Vic Patil thinks the solution lies in a “mesh” — specifically what he calls a “supply mesh,” inspired by the way wireless mesh networks function. That’s the product Backbone, the startup Patil helped to cofound, is selling: a platform designed to enable companies to respond to supply chain disruptions by surfacing replacement options, including vendors.

Backbone today announced that it raised $14 million in seed funding from Nautilus Ventures, 12/12 Ventures, and individual investors to prove out its technology. The capital raised will be used to onboard new customers, expand into new markets, and develop the company’s supply mesh technology as it accelerates growth globally, Patil told TechCrunch via email.

“[We’re] looking to expand Backbone’s … group of certified vendors who can work together to ensure businesses always have reliable vendors,” Patil added. “As evidenced by the last two years of the pandemic, legacy systems aren’t very good at predicting or modeling volatility and are even worse at reacting to volatility — they overcorrect and lead to the jams we see in logistics, manufacturing and more … Backbone is a fully configurable supply chain platform that lets operators spot and address breakdowns in real time, using a mesh network approach that helps companies weather volatility and scale.”

Building a supply chain backbone

Patil cofounded Backbone, which is based in San Francisco, alongside Rajesh Chandran in 2017. Chandran is an Oracle and NetSuite veteran who’s launched several AI startups, while Patil spent time as a software engineer at Intuit before moving to Heighten, a sales tech company. Patil stayed on at Heighten after it was acquired by LinkedIn in 2017.

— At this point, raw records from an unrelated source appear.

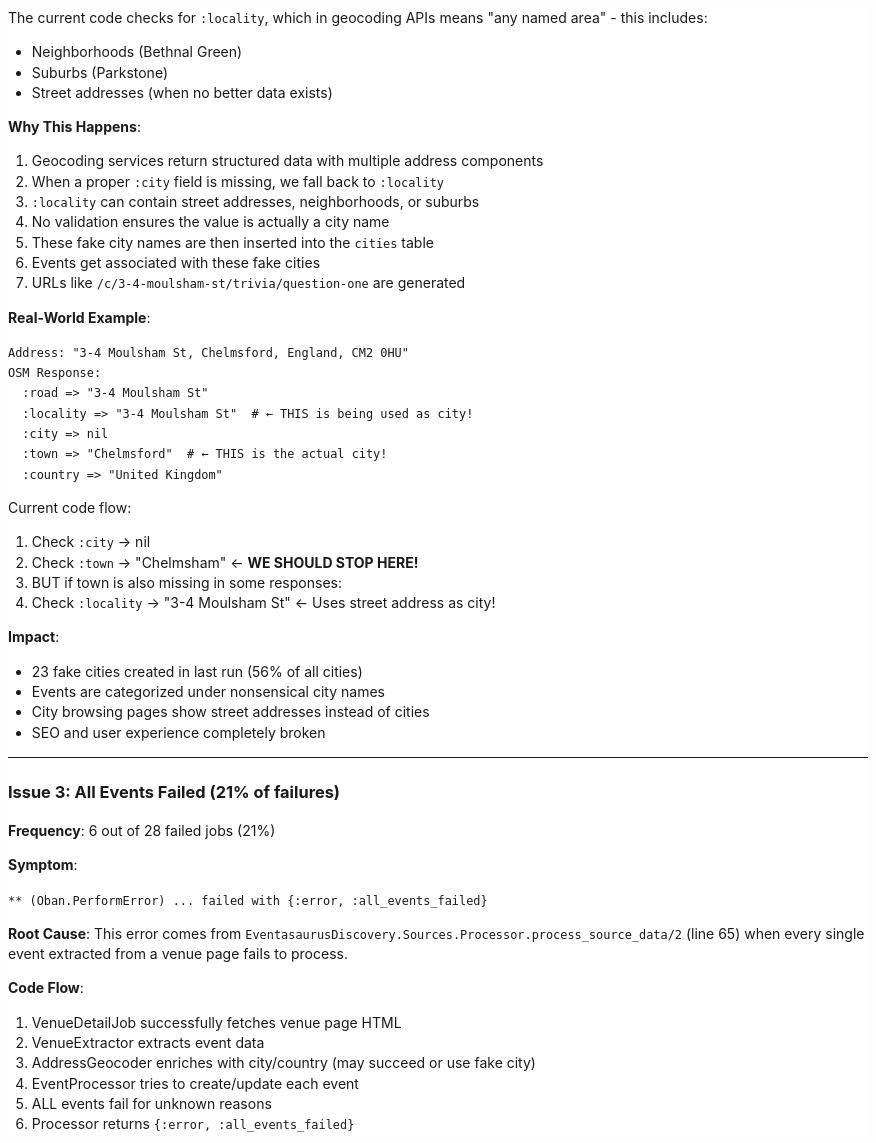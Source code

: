 The current code checks for `:locality`, which in geocoding APIs means "any named area" - this includes:
- Neighborhoods (Bethnal Green)
- Suburbs (Parkstone)
- Street addresses (when no better data exists)

**Why This Happens**:
1. Geocoding services return structured data with multiple address components
2. When a proper `:city` field is missing, we fall back to `:locality`
3. `:locality` can contain street addresses, neighborhoods, or suburbs
4. No validation ensures the value is actually a city name
5. These fake city names are then inserted into the `cities` table
6. Events get associated with these fake cities
7. URLs like `/c/3-4-moulsham-st/trivia/question-one` are generated

**Real-World Example**:
```
Address: "3-4 Moulsham St, Chelmsford, England, CM2 0HU"
OSM Response:
  :road => "3-4 Moulsham St"
  :locality => "3-4 Moulsham St"  # ← THIS is being used as city!
  :city => nil
  :town => "Chelmsford"  # ← THIS is the actual city!
  :country => "United Kingdom"
```

Current code flow:
1. Check `:city` → nil
2. Check `:town` → "Chelmsham" ← **WE SHOULD STOP HERE!**
3. BUT if town is also missing in some responses:
4. Check `:locality` → "3-4 Moulsham St" ← Uses street address as city!

**Impact**:
- 23 fake cities created in last run (56% of all cities)
- Events are categorized under nonsensical city names
- City browsing pages show street addresses instead of cities
- SEO and user experience completely broken

---

### Issue 3: All Events Failed (21% of failures)

**Frequency**: 6 out of 28 failed jobs (21%)

**Symptom**:
```
** (Oban.PerformError) ... failed with {:error, :all_events_failed}
```

**Root Cause**:
This error comes from `EventasaurusDiscovery.Sources.Processor.process_source_data/2` (line 65) when every single event extracted from a venue page fails to process.

**Code Flow**:
1. VenueDetailJob successfully fetches venue page HTML
2. VenueExtractor extracts event data
3. AddressGeocoder enriches with city/country (may succeed or use fake city)
4. EventProcessor tries to create/update each event
5. ALL events fail for unknown reasons
6. Processor returns `{:error, :all_events_failed}`
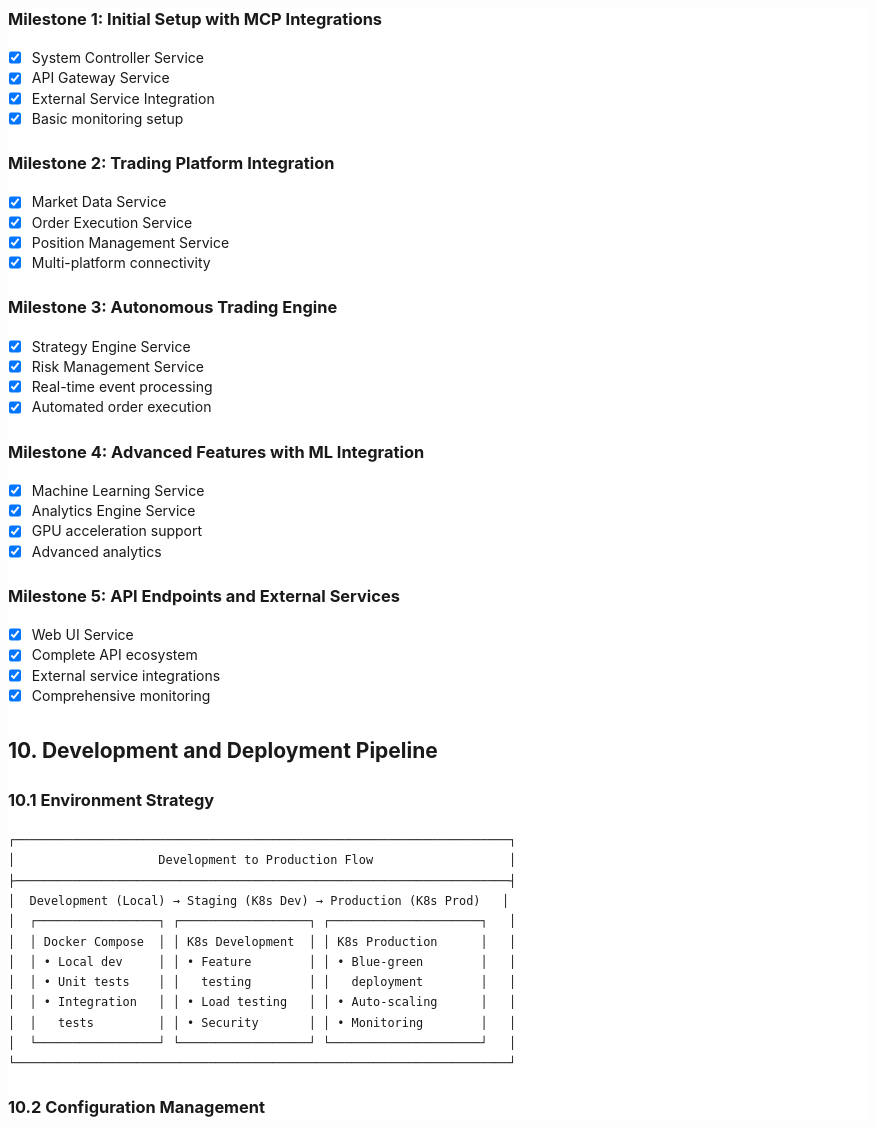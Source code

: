 ### Milestone 1: Initial Setup with MCP Integrations
- [x] System Controller Service
- [x] API Gateway Service
- [x] External Service Integration
- [x] Basic monitoring setup

### Milestone 2: Trading Platform Integration
- [x] Market Data Service
- [x] Order Execution Service
- [x] Position Management Service
- [x] Multi-platform connectivity

### Milestone 3: Autonomous Trading Engine
- [x] Strategy Engine Service
- [x] Risk Management Service
- [x] Real-time event processing
- [x] Automated order execution

### Milestone 4: Advanced Features with ML Integration
- [x] Machine Learning Service
- [x] Analytics Engine Service
- [x] GPU acceleration support
- [x] Advanced analytics

### Milestone 5: API Endpoints and External Services
- [x] Web UI Service
- [x] Complete API ecosystem
- [x] External service integrations
- [x] Comprehensive monitoring

## 10. Development and Deployment Pipeline

### 10.1 Environment Strategy

```
┌─────────────────────────────────────────────────────────────────────┐
│                    Development to Production Flow                   │
├─────────────────────────────────────────────────────────────────────┤
│  Development (Local) → Staging (K8s Dev) → Production (K8s Prod)   │
│  ┌─────────────────┐ ┌──────────────────┐ ┌─────────────────────┐   │
│  │ Docker Compose  │ │ K8s Development  │ │ K8s Production      │   │
│  │ • Local dev     │ │ • Feature        │ │ • Blue-green        │   │
│  │ • Unit tests    │ │   testing        │ │   deployment        │   │
│  │ • Integration   │ │ • Load testing   │ │ • Auto-scaling      │   │
│  │   tests         │ │ • Security       │ │ • Monitoring        │   │
│  └─────────────────┘ └──────────────────┘ └─────────────────────┘   │
└─────────────────────────────────────────────────────────────────────┘
```

### 10.2 Configuration Management
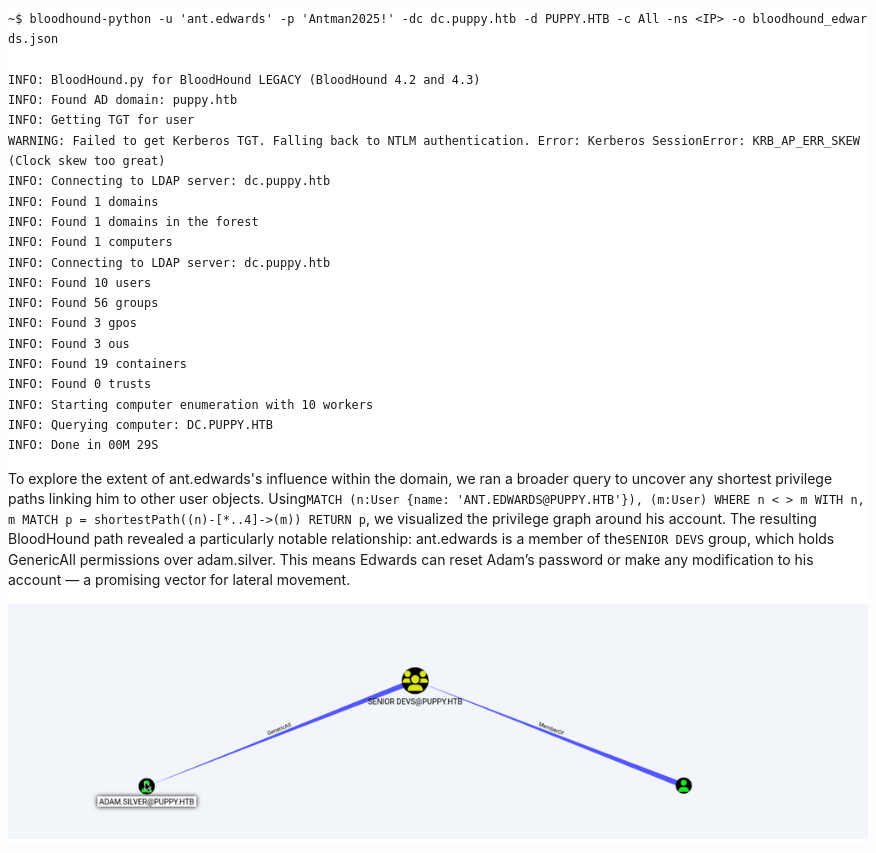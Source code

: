 

```
~$ bloodhound-python -u 'ant.edwards' -p 'Antman2025!' -dc dc.puppy.htb -d PUPPY.HTB -c All -ns <IP> -o bloodhound_edwards.json

INFO: BloodHound.py for BloodHound LEGACY (BloodHound 4.2 and 4.3)
INFO: Found AD domain: puppy.htb
INFO: Getting TGT for user
WARNING: Failed to get Kerberos TGT. Falling back to NTLM authentication. Error: Kerberos SessionError: KRB_AP_ERR_SKEW(Clock skew too great)
INFO: Connecting to LDAP server: dc.puppy.htb
INFO: Found 1 domains
INFO: Found 1 domains in the forest
INFO: Found 1 computers
INFO: Connecting to LDAP server: dc.puppy.htb
INFO: Found 10 users
INFO: Found 56 groups
INFO: Found 3 gpos
INFO: Found 3 ous
INFO: Found 19 containers
INFO: Found 0 trusts
INFO: Starting computer enumeration with 10 workers
INFO: Querying computer: DC.PUPPY.HTB
INFO: Done in 00M 29S
```

<p class="indent-paragraph">
To explore the extent of <span class="blue">ant.edwards</span>'s influence within the domain, we ran a broader query to uncover any shortest privilege paths linking him to other user objects. Using<code>MATCH (n:User {name: 'ANT.EDWARDS@PUPPY.HTB'}), (m:User) WHERE n &lt; &gt; m WITH n, m MATCH p = shortestPath((n)-[*..4]-&gt;(m)) RETURN p</code><span class="codefix">,</span> we visualized the privilege graph around his account. The resulting BloodHound path revealed a particularly notable relationship: <span class="blue">ant.edwards</span> is a member of the<code>SENIOR DEVS</code> group, which holds <span class="highlight-red">GenericAll</span> permissions over <span class="blue">adam.silver</span>.</span> This means Edwards can reset Adam’s password or make any modification to his account — a promising vector for lateral movement.
</p>

<img src="/img/RedTeam/htb/puppy/graph_objects_ant-edwards.png" alt="BloodHound showing SENIOR DEVS GenericAll over Adam Silver">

Patil and Chandran became investors in several supply chain-dependent brands prior to starting Backbone, which is when they realized even small hiccups, like shipping delays, could be expensive to recover from. The motivation behind Backbone was to provide greater visibility into their personal investments, but it dawned on Patil and Chandran that the product might be scalable to other industries.

“Backbone … spans the fundamentally decentralized supply chain and creates a ‘virtualized’ representation of it end-to-end … [to allow] better resilience to volatility by reducing reaction times to unexpected disruptions,” Patil said. “[U]sing its mesh model approach, [Backbone] helps companies embed resilience into their supply chain so that they’re better prepared to manage periods of volatility versus predict them. For instance, if a company received a bulk order that they don’t have enough supplies or ingredients necessary to fulfill, Backbone will quickly connect them with the appropriate suppliers so that they don’t lose out on the sale.”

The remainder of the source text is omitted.